What is forgotten, however, is that as an aircraft becomes supersonic, its centre of lift (pressure) moves back from the quarter-chord point to about half-chord, which may move it behind the centre of gravity and make the aircraft, now stable, require different fore or aft forces.
Boy this thread moves fast!!
Sferrin, come-on, don’t pretend you’re dumb by making non-sensical arguments and comparing apples to oranges. Of course you can eyeball the aerodynamics of a plane. Because a plane’s aerodynamics are solely dependant on the external structure. A barn door as you point out is clearly aerodynamically inferior to a cean aircraft.
Stealth is slightly different. The material composition, which you can’t see, the internal structure, which you can’t see, and even things like panel fit and spacing affect RCS. In effect, an F-35 with a wooden barn door in front of it, will have the exact same RCS as the clean aircraft, while an F-35 with a metal barn door in front of it will have a vastly increased RCS.
Are there any more of your theories you want me to sink??
Incidentally the point I was trying to make is that Lockheed stealth is a known quantity, they have 50 yrs of experience if you include early U-2 tests and the A-12/SR-71, so I’m confident they’ve acheived the RCS called for by the operational requirement.
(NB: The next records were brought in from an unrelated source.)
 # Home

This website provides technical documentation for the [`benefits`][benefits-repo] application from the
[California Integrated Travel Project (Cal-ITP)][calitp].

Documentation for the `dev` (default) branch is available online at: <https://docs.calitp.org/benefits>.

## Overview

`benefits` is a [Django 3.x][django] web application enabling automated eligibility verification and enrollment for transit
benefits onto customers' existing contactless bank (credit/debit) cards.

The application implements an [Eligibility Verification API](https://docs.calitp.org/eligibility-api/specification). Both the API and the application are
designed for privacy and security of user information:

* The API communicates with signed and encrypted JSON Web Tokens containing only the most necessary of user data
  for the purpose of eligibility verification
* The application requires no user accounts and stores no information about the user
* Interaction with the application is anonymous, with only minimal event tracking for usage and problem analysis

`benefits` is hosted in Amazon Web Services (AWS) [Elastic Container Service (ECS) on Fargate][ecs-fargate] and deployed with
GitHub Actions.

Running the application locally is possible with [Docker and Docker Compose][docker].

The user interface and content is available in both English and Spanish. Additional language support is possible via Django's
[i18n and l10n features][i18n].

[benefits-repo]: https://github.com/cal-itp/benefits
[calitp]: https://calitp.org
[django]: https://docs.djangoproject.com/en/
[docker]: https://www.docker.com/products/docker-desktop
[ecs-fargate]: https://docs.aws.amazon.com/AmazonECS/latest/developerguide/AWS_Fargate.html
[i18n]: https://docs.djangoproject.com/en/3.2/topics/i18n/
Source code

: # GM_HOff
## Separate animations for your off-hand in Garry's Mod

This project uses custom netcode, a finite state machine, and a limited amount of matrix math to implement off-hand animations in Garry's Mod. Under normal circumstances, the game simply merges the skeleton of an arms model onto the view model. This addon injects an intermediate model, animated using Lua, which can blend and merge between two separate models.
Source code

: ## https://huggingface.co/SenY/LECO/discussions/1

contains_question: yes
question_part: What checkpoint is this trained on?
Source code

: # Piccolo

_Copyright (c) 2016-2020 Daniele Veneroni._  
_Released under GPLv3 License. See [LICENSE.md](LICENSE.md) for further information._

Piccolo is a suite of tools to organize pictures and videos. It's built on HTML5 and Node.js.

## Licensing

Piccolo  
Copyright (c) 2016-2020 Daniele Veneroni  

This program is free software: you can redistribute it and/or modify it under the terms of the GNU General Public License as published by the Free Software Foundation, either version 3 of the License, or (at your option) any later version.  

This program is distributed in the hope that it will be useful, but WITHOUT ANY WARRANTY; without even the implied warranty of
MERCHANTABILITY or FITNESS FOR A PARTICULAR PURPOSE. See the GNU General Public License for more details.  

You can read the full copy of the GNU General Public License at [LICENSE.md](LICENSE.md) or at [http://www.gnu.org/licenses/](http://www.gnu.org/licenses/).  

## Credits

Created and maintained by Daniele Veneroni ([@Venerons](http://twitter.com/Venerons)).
As for PAK-FA, no-one can say for sure unless they know internal composition/layout and structural composition as well as seeing videos of it. So how these so-called ‘experts’ can comment on the PAK-FA’s RCS, I cannot figure out.
I do hope the Rafale gets ‘active” cancellation as, in my opinion it is the best way to go, and US stealth is going more in that direction already. It does not impose any constraints on the design of the aircraft like ‘traditional’ stealth does. The plane can be designed for agility, ordinance delivery or even transport for that matter, and stealth qualities added on.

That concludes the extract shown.